B&W Optical Spectrometer
An optical spectrometer is a device used to measure the relatively intensity of different wavelengths in a light source. Essentially, you put light in and it tells you what wavelengths are present in that light.
You could say our eyes are crude spectrometers, they tell us how much of the input light sits with ~100nm of 572nm, 528nm and 430nm. These are really poor specifications for an optical spectrometer. The fact that we have such poor spectrometers attached to our heads has probably contributed significantly to humanities confusion about the nature of light.
Because of the limitations of the human visual system, children are educated in the primary colors of light. This distracts from a scientifically more useful understanding of the nature of visible light as a continuous phenomena.
A spectrometer helps us reveal the continuous nature of light.
Optical spectrometers come is all shapes and sizes. Originally, using prisms (famously by Newton) but more recently using diffraction gratings.
Decent spectrometers are relatively expensive, typically Ocean Optics USB spectrometers cost in the $1000 range. But a few years ago some really interesting “untested” 473nm Raman spectrometer units started popping up on eBay. At that time they were in the $15 range, and for this price you’d get a spectrometer, laser and a few other interesting optical components. Various users had written software to interface with the spectrometer module.

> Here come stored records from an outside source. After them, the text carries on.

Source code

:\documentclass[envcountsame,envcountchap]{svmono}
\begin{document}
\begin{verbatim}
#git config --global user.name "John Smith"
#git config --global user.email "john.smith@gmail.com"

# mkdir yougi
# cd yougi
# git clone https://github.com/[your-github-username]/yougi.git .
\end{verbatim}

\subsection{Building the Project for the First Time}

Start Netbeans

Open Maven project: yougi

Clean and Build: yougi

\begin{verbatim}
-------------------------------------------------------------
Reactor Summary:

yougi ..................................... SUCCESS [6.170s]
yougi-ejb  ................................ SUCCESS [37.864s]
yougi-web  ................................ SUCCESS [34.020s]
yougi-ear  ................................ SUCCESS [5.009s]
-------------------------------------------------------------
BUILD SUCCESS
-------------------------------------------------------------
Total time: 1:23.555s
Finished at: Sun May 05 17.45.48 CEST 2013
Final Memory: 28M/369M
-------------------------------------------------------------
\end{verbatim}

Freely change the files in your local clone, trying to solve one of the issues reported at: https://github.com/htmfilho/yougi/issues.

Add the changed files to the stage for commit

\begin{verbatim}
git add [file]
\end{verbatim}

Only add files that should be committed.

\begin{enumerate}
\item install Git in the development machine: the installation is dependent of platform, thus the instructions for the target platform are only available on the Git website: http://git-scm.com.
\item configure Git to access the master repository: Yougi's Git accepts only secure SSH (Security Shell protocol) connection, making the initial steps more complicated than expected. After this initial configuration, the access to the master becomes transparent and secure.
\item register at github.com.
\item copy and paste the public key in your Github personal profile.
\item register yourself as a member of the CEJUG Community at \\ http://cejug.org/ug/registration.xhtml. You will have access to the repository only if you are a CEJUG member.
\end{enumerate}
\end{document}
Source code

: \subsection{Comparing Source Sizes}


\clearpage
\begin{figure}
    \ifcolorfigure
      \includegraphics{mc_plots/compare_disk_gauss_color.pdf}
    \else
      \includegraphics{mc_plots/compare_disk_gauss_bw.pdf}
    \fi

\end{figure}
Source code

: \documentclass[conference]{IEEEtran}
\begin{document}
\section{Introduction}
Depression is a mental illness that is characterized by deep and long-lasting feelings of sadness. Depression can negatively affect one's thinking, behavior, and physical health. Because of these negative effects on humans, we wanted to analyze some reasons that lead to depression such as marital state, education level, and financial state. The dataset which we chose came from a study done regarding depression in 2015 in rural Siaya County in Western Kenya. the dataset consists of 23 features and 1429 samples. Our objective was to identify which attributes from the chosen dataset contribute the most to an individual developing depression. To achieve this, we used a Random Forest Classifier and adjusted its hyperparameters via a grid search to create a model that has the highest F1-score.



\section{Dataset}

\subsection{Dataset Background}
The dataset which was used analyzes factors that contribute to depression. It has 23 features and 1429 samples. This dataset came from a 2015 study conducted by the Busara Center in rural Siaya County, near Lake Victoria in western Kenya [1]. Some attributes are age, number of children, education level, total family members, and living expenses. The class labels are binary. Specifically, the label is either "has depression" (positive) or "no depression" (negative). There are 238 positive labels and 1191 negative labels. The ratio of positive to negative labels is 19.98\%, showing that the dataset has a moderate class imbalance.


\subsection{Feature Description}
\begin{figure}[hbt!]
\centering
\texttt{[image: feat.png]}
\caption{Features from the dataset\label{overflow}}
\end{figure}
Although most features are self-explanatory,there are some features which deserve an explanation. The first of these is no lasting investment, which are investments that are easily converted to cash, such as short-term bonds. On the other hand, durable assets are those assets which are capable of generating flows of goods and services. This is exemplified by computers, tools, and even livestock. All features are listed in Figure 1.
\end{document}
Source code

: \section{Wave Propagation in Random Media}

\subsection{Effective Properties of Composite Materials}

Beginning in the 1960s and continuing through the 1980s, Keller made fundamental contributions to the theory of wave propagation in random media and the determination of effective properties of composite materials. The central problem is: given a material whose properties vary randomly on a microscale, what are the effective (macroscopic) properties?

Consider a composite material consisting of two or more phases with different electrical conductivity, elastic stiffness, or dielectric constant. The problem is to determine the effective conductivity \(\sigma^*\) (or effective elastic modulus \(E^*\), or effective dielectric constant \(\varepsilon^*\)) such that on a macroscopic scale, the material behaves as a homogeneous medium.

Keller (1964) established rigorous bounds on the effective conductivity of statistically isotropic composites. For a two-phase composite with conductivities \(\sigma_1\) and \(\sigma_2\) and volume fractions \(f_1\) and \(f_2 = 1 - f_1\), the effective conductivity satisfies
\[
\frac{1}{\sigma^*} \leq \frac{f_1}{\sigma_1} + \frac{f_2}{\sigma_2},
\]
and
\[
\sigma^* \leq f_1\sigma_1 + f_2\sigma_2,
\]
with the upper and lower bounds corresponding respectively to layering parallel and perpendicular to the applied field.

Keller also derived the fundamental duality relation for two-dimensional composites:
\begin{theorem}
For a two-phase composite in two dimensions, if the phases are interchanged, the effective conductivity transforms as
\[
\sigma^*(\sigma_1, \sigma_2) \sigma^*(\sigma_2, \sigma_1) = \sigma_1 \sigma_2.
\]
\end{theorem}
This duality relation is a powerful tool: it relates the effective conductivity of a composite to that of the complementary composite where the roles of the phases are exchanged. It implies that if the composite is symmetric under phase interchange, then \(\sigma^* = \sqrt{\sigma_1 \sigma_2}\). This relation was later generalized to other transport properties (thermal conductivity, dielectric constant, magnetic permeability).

What were these originally designed for? Well, turns out they were sold as the NuSkin Pharmanex, a skin based antioxidant detection platform, which found its way on to Dr Oz.
I find the idea of accurate detection from skin Raman spectrometry somewhat suspect and NuSkin seems to have had a somewhat troubled history in this regard. But these early Pharmanex units seems to be well engineered. It seems like they’ve mostly taken OEM B&W Tek parts and shoved them in a box. Back when they were $15 I picked up a few to use for various projects. Here’s the module itself:
With the cover removed, you can see the optical setup:
The optical block uses the Czerny-Turner configuration, also used in Monochromators, a diffraction grating is used to split out the light and a concave mirror is used to direct the spectrum toward a sensor:
In this case, the sensor is a ILX511. This is a very common Sony Linear CCD sensor, which I’ve played around with a bit before.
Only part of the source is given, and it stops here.